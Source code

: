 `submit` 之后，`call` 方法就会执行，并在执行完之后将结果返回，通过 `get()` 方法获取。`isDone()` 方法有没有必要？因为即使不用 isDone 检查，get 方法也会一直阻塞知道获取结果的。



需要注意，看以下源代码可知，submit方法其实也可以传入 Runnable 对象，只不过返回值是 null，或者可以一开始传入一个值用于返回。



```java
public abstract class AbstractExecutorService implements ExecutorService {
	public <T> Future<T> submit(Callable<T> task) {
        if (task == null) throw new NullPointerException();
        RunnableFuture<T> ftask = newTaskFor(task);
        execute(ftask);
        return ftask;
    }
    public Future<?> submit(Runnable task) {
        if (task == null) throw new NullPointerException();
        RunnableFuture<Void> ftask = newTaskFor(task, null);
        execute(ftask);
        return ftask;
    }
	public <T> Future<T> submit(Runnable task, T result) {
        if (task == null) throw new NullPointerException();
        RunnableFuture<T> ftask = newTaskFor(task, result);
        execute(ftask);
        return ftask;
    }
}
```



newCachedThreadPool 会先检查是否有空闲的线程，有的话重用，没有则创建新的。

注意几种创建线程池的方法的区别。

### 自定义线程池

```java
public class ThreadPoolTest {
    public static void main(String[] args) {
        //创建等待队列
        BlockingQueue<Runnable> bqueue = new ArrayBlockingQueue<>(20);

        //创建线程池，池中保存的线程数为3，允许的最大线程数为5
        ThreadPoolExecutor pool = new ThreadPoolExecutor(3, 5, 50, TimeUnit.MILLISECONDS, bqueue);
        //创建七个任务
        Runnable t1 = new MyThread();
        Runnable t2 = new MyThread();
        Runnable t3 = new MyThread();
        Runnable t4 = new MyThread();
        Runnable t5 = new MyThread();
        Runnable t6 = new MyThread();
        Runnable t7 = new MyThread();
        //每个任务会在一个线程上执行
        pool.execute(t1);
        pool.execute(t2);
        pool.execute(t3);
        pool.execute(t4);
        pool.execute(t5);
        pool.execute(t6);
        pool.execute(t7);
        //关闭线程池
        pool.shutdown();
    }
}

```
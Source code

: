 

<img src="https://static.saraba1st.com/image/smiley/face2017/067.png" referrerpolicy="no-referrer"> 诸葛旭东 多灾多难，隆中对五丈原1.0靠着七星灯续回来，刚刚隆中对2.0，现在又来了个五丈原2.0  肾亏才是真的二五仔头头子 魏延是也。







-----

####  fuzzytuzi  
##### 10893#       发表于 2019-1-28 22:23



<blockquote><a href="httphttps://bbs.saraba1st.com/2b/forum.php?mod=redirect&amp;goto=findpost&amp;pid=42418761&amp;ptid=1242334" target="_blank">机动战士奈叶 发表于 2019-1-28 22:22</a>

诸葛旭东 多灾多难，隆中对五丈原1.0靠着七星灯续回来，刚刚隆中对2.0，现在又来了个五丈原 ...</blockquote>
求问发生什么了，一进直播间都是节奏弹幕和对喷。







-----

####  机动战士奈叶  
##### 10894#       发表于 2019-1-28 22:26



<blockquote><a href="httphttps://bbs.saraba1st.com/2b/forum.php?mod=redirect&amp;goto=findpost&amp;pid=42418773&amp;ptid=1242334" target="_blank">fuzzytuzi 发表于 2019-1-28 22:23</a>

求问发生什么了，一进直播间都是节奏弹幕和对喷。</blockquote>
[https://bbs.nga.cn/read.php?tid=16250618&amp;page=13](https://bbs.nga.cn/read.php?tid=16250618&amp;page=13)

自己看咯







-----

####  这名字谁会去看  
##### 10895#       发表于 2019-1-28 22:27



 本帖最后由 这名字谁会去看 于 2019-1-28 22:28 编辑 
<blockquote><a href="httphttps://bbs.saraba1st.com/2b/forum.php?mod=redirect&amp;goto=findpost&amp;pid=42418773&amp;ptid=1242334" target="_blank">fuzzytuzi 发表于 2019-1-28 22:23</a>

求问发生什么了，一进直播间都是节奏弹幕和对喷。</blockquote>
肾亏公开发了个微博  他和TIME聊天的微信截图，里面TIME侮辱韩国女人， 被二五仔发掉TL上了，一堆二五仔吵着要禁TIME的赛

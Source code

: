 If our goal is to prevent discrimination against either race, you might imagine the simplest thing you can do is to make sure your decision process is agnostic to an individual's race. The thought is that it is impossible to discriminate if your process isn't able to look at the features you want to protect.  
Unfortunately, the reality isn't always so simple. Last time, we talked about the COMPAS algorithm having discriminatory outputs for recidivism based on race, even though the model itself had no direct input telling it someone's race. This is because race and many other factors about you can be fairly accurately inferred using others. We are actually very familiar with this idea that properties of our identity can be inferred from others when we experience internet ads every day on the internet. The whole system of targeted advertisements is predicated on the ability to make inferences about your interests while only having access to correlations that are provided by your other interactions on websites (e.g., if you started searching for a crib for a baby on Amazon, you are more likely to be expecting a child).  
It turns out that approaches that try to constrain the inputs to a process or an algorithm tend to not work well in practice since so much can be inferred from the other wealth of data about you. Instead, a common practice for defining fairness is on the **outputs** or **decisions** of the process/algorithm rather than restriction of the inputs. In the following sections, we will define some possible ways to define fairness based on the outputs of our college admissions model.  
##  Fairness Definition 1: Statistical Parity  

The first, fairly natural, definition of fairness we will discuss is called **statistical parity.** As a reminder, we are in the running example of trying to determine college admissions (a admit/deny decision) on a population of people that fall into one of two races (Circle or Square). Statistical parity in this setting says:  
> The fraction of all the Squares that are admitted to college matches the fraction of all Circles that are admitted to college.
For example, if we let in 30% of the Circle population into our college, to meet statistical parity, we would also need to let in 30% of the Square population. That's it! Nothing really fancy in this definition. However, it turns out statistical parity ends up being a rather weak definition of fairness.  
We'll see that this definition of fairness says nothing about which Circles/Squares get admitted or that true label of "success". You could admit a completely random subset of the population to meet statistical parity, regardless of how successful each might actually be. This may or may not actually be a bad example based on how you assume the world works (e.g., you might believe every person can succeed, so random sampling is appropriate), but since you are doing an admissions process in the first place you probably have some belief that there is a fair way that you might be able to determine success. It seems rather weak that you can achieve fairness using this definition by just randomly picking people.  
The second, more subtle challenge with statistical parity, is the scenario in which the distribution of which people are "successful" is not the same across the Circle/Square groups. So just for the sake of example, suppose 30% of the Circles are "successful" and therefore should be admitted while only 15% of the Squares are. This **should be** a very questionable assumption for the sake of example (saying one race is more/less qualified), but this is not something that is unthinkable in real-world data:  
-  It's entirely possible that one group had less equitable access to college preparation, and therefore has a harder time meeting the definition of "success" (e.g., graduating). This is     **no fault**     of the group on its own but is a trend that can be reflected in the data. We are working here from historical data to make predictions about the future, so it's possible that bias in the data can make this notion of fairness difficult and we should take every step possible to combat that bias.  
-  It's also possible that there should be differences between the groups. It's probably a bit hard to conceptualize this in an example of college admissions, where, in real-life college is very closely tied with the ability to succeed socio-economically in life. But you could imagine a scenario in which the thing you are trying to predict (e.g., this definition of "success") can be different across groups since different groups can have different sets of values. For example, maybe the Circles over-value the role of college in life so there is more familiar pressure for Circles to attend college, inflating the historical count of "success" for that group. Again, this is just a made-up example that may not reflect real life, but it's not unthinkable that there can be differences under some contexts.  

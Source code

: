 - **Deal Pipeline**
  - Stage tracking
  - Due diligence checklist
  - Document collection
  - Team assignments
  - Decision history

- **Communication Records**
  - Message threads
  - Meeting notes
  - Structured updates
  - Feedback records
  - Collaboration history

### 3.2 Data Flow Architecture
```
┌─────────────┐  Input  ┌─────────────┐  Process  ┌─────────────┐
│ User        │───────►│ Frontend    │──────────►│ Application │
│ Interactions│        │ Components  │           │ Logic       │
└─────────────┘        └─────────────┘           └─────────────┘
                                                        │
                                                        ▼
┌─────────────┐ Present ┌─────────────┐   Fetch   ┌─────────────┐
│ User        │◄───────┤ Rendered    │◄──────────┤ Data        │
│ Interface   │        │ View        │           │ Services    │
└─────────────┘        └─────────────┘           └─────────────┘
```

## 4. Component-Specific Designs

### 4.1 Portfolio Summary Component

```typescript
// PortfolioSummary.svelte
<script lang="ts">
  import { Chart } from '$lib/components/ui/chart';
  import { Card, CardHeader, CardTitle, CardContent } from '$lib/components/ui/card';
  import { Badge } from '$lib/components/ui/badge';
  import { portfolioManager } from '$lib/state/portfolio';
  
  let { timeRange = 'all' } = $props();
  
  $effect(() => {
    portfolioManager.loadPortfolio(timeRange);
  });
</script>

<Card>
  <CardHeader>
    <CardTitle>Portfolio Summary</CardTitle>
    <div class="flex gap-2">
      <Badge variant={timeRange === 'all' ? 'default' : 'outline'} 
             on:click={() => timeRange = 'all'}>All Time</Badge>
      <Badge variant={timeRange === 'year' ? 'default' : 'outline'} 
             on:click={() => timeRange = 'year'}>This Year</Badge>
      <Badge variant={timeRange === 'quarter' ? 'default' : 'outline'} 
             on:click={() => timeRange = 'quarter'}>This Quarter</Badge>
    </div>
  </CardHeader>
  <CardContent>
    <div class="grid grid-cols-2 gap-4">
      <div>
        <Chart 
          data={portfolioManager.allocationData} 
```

Your assignment
All lines from the listing above that include "portfolioManager" should be shown.

Response to this task
  import { portfolioManager } from '$lib/state/portfolio';
    portfolioManager.loadPortfolio(timeRange);
          data={portfolioManager.allocationData} 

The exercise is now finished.